Published: Monday, May 13, 2013 11:38 a.m. CDT • Updated: Monday, May 13, 2013 11:40 a.m. CDT
Caption
(Charles Dharapak)
FILE – In this July 20, 2010, file photo President Barack Obama and British Prime Minister David Cameron, left, speak at a joint news conference in the East Room of the White House in Washington. Obama is welcoming Cameron again to the White House Monday, May 13, 2013, for talks on subjects ranging from Syriaís civil war to preparations for the June 17-19 summit of the worldís leading industrial nations in Northern Ireland. (AP Photo/Charles Dharapak, File)
Caption
(J. Scott Applewhite)
President Barack Obama welcomes British Prime Minister David Cameron in the Oval Office of the White House in Washington, Monday, May 13, 2013, for talks on subjects ranging from Syria's civil war to preparations for a coming summit of the world's leading industrial nations in Northern Ireland. (AP Photo/J. Scott Applewhite)

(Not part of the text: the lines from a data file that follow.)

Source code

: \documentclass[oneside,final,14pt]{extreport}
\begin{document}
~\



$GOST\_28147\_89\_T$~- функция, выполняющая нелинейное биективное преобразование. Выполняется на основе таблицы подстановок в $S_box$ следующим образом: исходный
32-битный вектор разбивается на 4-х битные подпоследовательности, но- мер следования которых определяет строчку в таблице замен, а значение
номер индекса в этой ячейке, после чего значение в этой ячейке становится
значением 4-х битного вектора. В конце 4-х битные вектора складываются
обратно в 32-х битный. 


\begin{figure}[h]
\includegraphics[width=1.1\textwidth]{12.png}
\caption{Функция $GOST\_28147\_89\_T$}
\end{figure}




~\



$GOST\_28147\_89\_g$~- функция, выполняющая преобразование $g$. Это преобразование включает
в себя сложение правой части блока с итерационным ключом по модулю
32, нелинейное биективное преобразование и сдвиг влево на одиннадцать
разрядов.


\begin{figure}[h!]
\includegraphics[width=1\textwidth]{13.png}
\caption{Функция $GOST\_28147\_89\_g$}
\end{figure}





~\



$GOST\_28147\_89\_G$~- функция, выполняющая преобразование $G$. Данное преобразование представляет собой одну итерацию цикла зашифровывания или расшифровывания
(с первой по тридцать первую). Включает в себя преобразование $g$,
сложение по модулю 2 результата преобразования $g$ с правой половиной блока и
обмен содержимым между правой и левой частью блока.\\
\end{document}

WASHINGTON – President Barack Obama on Monday called reports that the Internal Revenue Service targeted conservative groups "outrageous" and said anyone responsible should be held accountable. He pushed back strongly against fresh Republican criticism of the administration's handling of last year's deadly Benghazi attacks, calling it a "political sideshow."

The president was dogged by the persisting political controversies as he tended to diplomatic duties during a visit with British Prime Minister David Cameron.

Obama acknowledged that people are properly concerned about acknowledgements from the IRS that conservative political groups were targeted during the 2012 campaign to see if they were violating their tax-exempt status. But he angrily dismissed continued questions over September's insurgent attack in Libya that killed Ambassador Chris Stevens and three other Americans.

"There's no there there," Obama said.

"The fact that this keeps on getting churned up, frankly, has a whole lot to do with political motivations," he said.

Cameron and Obama had a meeting in the Oval Office before appearing before the media in the East Room to take questions.

The two leaders said they had discussed several pressing international issues, including the Mideast peace process, trade and preparations for a coming summit of the world's leading industrial nations in Northern Ireland. They said they were committed to working together to keep pressure on Syria's President Bashar Assad and assist the opposition in a protracted civil war. Cameron said, "There is no more urgent international task."